**WHAT YOU NEED TO DO**. Write out the entries below exactly. End with the line that contains "- отправлять почту".

**PROVIDED MATERIAL**.
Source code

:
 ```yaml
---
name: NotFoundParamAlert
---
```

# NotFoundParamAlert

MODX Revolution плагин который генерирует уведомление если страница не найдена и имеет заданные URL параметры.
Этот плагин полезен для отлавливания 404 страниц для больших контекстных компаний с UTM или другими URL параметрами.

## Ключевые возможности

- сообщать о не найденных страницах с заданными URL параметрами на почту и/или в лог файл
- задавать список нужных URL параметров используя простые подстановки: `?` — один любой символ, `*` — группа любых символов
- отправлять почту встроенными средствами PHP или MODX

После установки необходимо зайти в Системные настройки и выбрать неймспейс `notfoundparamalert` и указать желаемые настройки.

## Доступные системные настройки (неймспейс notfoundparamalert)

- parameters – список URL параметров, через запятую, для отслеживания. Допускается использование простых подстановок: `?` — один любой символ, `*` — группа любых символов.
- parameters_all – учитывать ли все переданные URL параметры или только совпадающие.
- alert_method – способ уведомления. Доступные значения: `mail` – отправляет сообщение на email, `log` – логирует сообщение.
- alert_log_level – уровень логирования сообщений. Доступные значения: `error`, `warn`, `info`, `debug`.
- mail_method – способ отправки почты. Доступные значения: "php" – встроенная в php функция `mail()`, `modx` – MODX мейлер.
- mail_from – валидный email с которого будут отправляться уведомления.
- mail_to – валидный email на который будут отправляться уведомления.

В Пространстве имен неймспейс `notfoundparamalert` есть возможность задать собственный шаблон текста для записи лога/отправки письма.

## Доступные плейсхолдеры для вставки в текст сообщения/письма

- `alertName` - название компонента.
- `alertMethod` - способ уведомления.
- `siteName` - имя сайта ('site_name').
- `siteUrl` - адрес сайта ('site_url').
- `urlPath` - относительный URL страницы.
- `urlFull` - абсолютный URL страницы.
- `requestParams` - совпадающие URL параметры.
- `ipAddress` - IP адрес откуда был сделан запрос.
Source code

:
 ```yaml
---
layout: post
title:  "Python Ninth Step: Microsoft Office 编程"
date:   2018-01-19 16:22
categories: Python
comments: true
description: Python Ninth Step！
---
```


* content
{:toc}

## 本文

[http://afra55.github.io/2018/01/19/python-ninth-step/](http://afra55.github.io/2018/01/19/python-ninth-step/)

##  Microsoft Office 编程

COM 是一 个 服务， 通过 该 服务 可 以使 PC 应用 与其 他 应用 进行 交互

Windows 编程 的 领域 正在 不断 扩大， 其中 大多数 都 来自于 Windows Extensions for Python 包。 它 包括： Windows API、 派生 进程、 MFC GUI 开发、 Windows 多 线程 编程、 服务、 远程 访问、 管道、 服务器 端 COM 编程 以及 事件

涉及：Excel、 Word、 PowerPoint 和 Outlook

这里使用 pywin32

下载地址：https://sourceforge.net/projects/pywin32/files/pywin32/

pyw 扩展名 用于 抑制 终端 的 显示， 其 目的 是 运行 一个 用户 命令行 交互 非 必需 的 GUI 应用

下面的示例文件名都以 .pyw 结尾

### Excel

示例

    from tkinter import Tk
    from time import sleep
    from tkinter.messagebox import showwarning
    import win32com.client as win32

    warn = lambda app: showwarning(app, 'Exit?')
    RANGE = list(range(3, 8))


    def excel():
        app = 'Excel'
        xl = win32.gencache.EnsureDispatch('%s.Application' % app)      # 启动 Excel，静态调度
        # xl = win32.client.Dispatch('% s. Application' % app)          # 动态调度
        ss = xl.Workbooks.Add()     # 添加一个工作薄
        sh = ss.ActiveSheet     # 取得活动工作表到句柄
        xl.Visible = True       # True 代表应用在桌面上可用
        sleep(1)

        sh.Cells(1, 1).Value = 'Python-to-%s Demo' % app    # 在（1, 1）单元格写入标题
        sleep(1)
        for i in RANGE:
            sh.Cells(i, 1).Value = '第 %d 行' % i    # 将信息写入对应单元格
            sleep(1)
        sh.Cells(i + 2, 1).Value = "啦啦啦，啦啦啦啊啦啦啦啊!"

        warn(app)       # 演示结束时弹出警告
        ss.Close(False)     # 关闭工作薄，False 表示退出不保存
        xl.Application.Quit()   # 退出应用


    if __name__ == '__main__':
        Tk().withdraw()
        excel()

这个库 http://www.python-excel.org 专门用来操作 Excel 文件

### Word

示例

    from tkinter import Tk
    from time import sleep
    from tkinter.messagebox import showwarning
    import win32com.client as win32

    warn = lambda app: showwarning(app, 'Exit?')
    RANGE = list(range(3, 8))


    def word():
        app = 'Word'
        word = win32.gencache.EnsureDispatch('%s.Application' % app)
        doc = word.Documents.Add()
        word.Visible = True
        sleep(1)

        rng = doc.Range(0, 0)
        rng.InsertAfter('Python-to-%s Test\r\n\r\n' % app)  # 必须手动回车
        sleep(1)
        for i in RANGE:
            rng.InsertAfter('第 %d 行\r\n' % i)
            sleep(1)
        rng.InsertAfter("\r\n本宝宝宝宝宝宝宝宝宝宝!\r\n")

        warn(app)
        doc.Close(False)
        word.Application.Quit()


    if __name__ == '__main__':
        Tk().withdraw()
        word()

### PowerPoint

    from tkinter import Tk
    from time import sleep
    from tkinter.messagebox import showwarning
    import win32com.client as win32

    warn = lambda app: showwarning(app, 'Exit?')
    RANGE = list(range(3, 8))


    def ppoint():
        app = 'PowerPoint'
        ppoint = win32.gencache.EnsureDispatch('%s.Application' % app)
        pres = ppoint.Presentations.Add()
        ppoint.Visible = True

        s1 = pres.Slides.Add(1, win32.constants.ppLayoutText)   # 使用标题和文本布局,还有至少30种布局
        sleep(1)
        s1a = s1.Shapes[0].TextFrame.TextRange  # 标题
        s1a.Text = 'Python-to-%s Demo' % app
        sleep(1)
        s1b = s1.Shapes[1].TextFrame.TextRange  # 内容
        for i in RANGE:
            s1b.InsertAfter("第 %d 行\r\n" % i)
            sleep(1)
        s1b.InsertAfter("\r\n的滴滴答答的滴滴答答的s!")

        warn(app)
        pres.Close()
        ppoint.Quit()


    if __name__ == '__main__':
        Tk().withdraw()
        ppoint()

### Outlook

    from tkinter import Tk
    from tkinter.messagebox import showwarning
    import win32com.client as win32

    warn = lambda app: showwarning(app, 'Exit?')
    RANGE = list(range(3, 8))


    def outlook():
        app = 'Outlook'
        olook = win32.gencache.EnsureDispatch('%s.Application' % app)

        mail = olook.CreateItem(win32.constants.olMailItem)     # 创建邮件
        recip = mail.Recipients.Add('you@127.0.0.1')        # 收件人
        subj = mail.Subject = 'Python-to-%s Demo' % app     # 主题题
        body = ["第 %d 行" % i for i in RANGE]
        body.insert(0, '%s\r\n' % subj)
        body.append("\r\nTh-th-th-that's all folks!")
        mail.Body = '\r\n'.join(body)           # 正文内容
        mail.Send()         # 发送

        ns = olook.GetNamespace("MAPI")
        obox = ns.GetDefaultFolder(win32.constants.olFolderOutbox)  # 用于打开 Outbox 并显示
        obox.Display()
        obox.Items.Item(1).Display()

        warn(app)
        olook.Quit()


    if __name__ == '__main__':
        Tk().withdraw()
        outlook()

**SOLUTION**.
Source code

:
 ```yaml
---
name: NotFoundParamAlert
---
```

# NotFoundParamAlert

MODX Revolution плагин который генерирует уведомление если страница не найдена и имеет заданные URL параметры.
Этот плагин полезен для отлавливания 404 страниц для больших контекстных компаний с UTM или другими URL параметрами.

## Ключевые возможности

- сообщать о не найденных страницах с заданными URL параметрами на почту и/или в лог файл
- задавать список нужных URL параметров используя простые подстановки: `?` — один любой символ, `*` — группа любых символов
- отправлять почту встроенными средствами PHP или MODX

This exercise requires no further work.